Alondra se dio la vuelta, tan sobresaltada como si su propia sombra le hubiera dado un golpecito en el hombro y le hubiese preguntado la hora.

Elaith Craulnober le dedicó una sonrisa levemente divertida y dio un rápido paso adelante para cubrir la distancia que ella se había apresurado a poner entre los dos.

—Si no estuviera convencido de tu carácter incorruptible, sospecharía que ibas preocupada por una conciencia culpable. —El tono era ligeramente burlón.

Alondra tragó saliva.

—Me has asustado.

—Es cierto que parecías absorta en tus pensamientos. ¿Quieres descargarte de ellos con un interlocutor comprensivo?

—¿Por qué? ¿Conoces a alguno? —dijo echándole una mirada enfadada.

El elfo enarcó sus plateadas cejas.

—La gatita tiene garras. Qué… agotador.

La oscura reputación del Serpiente atemperó las siguientes palabras de Alondra.

—Un señor tan importante como tú debe de andar muy ocupado —murmuró procurando que su tono no sonara burlón—. Te ruego me digas en qué puedo servirte.

Craulnober señaló la tienda más próxima: Andemar el Boticario, que saludaba a quienes pasaban por Aguas Profundas con una puerta acabada en arco y profusamente tallada franqueada por grandes ventanas formadas por muchos paneles pequeños facetados.

Alondra abrió esa puerta y entró en un recinto gratamente perfumado lleno de ampollas relucientes y de fragantes ramilletes de hierbas puestas a secar. La sonrisa de bienvenida de Andemar se le congeló en los labios al ver quién acompañaba a la chica.

Elaith le hizo una señal de que se retirara, y el boticario asintió vigorosamente con la cabeza y se retiró inmediatamente a la rebotica cerrando la puerta tras de sí.

El elfo echó mano de la funda de una daga que llevaba sujeta al interior de su muñeca izquierda y abrió la tapa puntiaguda del remate de plata. En la oquedad que quedó a la vista había una diminuta cuenta azul que volcó en la palma de la mano. Pasó la otra mano por encima haciendo con los dedos un movimiento rápido y complejo.

La cuenta se expandió rápidamente en una suave luz azul que se desplazó lentamente en torno a los dos rodeándolos como la niebla que reluce en torno a un farol.

—Habla libremente. Ahora no puede oírnos nadie. El mensaje que entregaste era sumamente interesante. Quiero saber todo lo que puedas contarme sobre las actividades del Nuevo Día.

—¿Actividades? —dijo Alondra con un bufido—. Hasta ahora, casi nada.

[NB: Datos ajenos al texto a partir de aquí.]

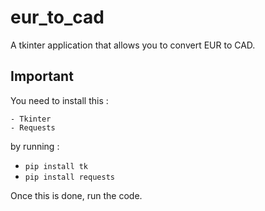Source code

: # eur_to_cad
A tkinter application that allows you to convert EUR to CAD.

## Important
You need to install this :

    - Tkinter
    - Requests
    
by running :

- `pip install tk`
- `pip install requests`

Once this is done, run the code.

Sólo planes grandilocuentes y bravatas.

—¿Te parece que la refriega del distrito del Puerto fueron meras bravatas? La iniciaron los hombres de Dyre.

Alondra abrió los ojos asombrada.

—Yo… yo no sé nada de eso.

—¿No? Fueron vistas por allí tres jóvenes mujeres, una de ellas un pequeño pajarillo pardo con una cinta verde en el brazo.

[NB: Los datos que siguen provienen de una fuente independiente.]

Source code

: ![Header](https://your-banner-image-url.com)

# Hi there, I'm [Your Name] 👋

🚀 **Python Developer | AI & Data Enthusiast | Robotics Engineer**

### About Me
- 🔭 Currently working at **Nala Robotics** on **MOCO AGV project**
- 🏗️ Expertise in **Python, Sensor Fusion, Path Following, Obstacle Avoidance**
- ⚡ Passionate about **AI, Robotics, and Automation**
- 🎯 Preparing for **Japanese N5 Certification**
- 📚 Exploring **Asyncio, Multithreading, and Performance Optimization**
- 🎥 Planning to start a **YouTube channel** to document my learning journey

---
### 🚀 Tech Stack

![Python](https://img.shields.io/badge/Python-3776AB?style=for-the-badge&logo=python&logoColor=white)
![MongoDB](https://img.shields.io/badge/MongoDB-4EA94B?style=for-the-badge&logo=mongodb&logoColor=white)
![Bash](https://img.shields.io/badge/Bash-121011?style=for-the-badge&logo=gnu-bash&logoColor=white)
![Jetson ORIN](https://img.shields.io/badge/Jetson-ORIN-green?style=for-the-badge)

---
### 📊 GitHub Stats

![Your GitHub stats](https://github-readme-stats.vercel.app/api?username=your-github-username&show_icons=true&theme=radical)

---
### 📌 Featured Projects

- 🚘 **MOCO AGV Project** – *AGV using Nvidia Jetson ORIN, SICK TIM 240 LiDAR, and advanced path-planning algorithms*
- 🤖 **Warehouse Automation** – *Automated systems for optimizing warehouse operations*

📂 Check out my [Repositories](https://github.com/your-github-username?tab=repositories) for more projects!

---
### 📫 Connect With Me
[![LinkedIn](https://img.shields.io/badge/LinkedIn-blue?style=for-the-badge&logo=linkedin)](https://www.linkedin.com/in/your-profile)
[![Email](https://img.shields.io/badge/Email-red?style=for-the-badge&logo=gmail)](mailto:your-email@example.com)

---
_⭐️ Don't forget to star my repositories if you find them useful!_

—Es cierto —dijo Alondra frunciendo el entrecejo—, estuve allí, pero por casualidad. Estaba con mis señoras que tenían motivos para pasar por una de las obras de su padre.

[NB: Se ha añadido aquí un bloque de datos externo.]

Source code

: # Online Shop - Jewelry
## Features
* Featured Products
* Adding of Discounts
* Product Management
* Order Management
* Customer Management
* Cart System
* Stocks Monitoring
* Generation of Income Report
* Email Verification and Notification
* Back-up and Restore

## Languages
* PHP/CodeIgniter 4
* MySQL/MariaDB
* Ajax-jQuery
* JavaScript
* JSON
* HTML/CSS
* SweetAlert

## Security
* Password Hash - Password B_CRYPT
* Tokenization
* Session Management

En los ojos de Elaith brilló la incredulidad y dio la impresión de que se había acercado más sin hacer el menor movimiento.

—Espera —se apresuró a decir Alondra sintiendo crecer el miedo en su interior—. ¡Cr—creo que ya sé cómo empezó la pelea! Algunos de los trabajadores de confianza de maese Dyre frecuentan una casa de comidas precisamente en el lugar donde empezó todo, y tenían un asunto pendiente con varios jóvenes lores.

—Yelmo Altivo, Halcón Invernal, Jardeth y Cuerno Bramante —murmuró Elaith—. ¿Y cuál fue el motivo que llevó a esos petimetres al tan plebeyo distrito del Puerto?

—Tienen una deuda pendiente con maese Dyre, y da la impresión de que están encaprichados con sus hijas. Las dos son jóvenes y bonitas.

—¿De modo que este ajuste de cuentas se produjo cuando la pura casualidad se encontró con el amor?

—Eso creo, aunque «amor» es demasiado decir. Lord Yelmo Altivo suspira por la señorita Naoni. Puede que tenga suerte.

—¿Y también por casualidad lord Piergeiron eligió ese momento, justamente ese momento, para pasearse precisamente por esa calle del distrito del Puerto?

Alondra lanzó un largo suspiro.

—Yo no sé nada de las andanzas del Señor Proclamado, como no sean todas las habladurías de taberna sobre su muerte. Y eso no es nada nuevo.

—Resultó herido y fue llevado a la mansión Mirt. No se sabe nada más.

—¿Ni siquiera los Señores saben nada?

Elaith sonrió con sorna.

—Indudablemente, los Señores Enmascarados deben guardar muchos secretos.

Por cierto que eso pudiera ser, el interés de Alondra estaba más apegado a lo cotidiano.

—Por lo que yo he visto y oído, no puedo creer que maese Dyre tuviera nada que ver con lo que le sucedió a lord Piergeiron. Su único deseo es que los Señores renuncien al secreto y se hagan responsables de todo.

—Varandros Dyre no está tan falto de iniciativa como afirmas, pero en esta cuestión en concreto me inclino a pensar como tú. Sin embargo, estos jóvenes merecen que se los vigile más de cerca.

Alondra estaba demasiado atónita para reprimir su estallido de risa sarcástica.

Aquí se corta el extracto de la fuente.